* [Task item]:
Each entry has to be printed again exactly.

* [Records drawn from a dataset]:
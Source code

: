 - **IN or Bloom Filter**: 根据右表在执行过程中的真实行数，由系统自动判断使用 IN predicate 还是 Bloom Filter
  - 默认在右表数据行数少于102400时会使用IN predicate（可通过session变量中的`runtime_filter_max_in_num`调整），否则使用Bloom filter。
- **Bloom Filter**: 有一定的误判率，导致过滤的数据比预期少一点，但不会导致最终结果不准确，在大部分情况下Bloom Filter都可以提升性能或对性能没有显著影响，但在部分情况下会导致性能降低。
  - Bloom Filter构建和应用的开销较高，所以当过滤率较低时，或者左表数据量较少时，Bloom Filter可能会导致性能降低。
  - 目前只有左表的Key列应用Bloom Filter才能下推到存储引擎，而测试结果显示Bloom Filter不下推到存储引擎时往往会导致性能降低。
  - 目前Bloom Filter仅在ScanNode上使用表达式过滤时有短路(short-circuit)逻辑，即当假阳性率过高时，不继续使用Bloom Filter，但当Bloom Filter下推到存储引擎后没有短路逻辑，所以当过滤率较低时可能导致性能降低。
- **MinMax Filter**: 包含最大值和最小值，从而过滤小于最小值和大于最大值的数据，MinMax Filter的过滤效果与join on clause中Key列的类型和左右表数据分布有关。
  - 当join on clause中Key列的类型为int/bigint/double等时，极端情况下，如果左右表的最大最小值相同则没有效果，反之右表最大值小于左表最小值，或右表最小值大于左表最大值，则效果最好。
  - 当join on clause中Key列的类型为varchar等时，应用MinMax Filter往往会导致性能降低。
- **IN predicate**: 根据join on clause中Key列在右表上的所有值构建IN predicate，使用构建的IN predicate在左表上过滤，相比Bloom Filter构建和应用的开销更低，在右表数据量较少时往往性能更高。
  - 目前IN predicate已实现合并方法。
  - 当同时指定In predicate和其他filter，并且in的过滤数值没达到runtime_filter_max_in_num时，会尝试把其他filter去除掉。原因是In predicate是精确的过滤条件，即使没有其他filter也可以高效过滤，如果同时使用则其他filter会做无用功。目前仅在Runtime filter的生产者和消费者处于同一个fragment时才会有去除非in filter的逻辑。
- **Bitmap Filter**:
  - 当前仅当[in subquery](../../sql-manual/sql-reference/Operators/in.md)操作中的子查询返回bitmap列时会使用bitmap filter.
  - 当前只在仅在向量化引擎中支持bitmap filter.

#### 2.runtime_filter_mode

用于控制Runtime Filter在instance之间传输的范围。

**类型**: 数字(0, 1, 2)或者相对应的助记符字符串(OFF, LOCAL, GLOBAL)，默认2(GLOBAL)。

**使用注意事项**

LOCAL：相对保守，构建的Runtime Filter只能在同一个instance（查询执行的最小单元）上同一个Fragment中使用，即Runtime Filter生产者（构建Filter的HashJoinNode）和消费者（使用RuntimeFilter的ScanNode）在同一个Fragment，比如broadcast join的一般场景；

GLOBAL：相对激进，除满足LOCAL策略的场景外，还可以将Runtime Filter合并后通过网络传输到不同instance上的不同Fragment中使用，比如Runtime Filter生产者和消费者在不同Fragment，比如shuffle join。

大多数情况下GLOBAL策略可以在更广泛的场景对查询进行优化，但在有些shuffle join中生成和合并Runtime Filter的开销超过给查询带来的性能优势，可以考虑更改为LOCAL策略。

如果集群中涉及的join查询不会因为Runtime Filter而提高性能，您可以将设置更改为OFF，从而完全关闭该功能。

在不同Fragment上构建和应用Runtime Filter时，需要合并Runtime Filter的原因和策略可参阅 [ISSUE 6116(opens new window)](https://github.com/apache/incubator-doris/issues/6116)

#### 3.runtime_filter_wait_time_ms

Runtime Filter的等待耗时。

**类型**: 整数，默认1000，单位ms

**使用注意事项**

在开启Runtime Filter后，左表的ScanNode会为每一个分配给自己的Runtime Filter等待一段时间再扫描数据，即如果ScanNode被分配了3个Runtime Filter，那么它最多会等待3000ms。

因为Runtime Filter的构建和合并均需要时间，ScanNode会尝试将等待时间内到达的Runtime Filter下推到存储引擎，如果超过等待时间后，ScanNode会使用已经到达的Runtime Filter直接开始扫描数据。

* [Result of this task]:
Source code

: - **IN or Bloom Filter**: 根据右表在执行过程中的真实行数，由系统自动判断使用 IN predicate 还是 Bloom Filter
  - 默认在右表数据行数少于102400时会使用IN predicate（可通过session变量中的`runtime_filter_max_in_num`调整），否则使用Bloom filter。
- **Bloom Filter**: 有一定的误判率，导致过滤的数据比预期少一点，但不会导致最终结果不准确，在大部分情况下Bloom Filter都可以提升性能或对性能没有显著影响，但在部分情况下会导致性能降低。
  - Bloom Filter构建和应用的开销较高，所以当过滤率较低时，或者左表数据量较少时，Bloom Filter可能会导致性能降低。
  - 目前只有左表的Key列应用Bloom Filter才能下推到存储引擎，而测试结果显示Bloom Filter不下推到存储引擎时往往会导致性能降低。
  - 目前Bloom Filter仅在ScanNode上使用表达式过滤时有短路(short-circuit)逻辑，即当假阳性率过高时，不继续使用Bloom Filter，但当Bloom Filter下推到存储引擎后没有短路逻辑，所以当过滤率较低时可能导致性能降低。
- **MinMax Filter**: 包含最大值和最小值，从而过滤小于最小值和大于最大值的数据，MinMax Filter的过滤效果与join on clause中Key列的类型和左右表数据分布有关。
  - 当join on clause中Key列的类型为int/bigint/double等时，极端情况下，如果左右表的最大最小值相同则没有效果，反之右表最大值小于左表最小值，或右表最小值大于左表最大值，则效果最好。
  - 当join on clause中Key列的类型为varchar等时，应用MinMax Filter往往会导致性能降低。
- **IN predicate**: 根据join on clause中Key列在右表上的所有值构建IN predicate，使用构建的IN predicate在左表上过滤，相比Bloom Filter构建和应用的开销更低，在右表数据量较少时往往性能更高。
  - 目前IN predicate已实现合并方法。
  - 当同时指定In predicate和其他filter，并且in的过滤数值没达到runtime_filter_max_in_num时，会尝试把其他filter去除掉。原因是In predicate是精确的过滤条件，即使没有其他filter也可以高效过滤，如果同时使用则其他filter会做无用功。目前仅在Runtime filter的生产者和消费者处于同一个fragment时才会有去除非in filter的逻辑。
- **Bitmap Filter**:
  - 当前仅当[in subquery](../../sql-manual/sql-reference/Operators/in.md)操作中的子查询返回bitmap列时会使用bitmap filter.
  - 当前只在仅在向量化引擎中支持bitmap filter.

#### 2.runtime_filter_mode

用于控制Runtime Filter在instance之间传输的范围。

**类型**: 数字(0, 1, 2)或者相对应的助记符字符串(OFF, LOCAL, GLOBAL)，默认2(GLOBAL)。

**使用注意事项**

LOCAL：相对保守，构建的Runtime Filter只能在同一个instance（查询执行的最小单元）上同一个Fragment中使用，即Runtime Filter生产者（构建Filter的HashJoinNode）和消费者（使用RuntimeFilter的ScanNode）在同一个Fragment，比如broadcast join的一般场景；

GLOBAL：相对激进，除满足LOCAL策略的场景外，还可以将Runtime Filter合并后通过网络传输到不同instance上的不同Fragment中使用，比如Runtime Filter生产者和消费者在不同Fragment，比如shuffle join。

大多数情况下GLOBAL策略可以在更广泛的场景对查询进行优化，但在有些shuffle join中生成和合并Runtime Filter的开销超过给查询带来的性能优势，可以考虑更改为LOCAL策略。

如果集群中涉及的join查询不会因为Runtime Filter而提高性能，您可以将设置更改为OFF，从而完全关闭该功能。

在不同Fragment上构建和应用Runtime Filter时，需要合并Runtime Filter的原因和策略可参阅 [ISSUE 6116(opens new window)](https://github.com/apache/incubator-doris/issues/6116)

#### 3.runtime_filter_wait_time_ms

Runtime Filter的等待耗时。

**类型**: 整数，默认1000，单位ms

**使用注意事项**

在开启Runtime Filter后，左表的ScanNode会为每一个分配给自己的Runtime Filter等待一段时间再扫描数据，即如果ScanNode被分配了3个Runtime Filter，那么它最多会等待3000ms。

因为Runtime Filter的构建和合并均需要时间，ScanNode会尝试将等待时间内到达的Runtime Filter下推到存储引擎，如果超过等待时间后，ScanNode会使用已经到达的Runtime Filter直接开始扫描数据。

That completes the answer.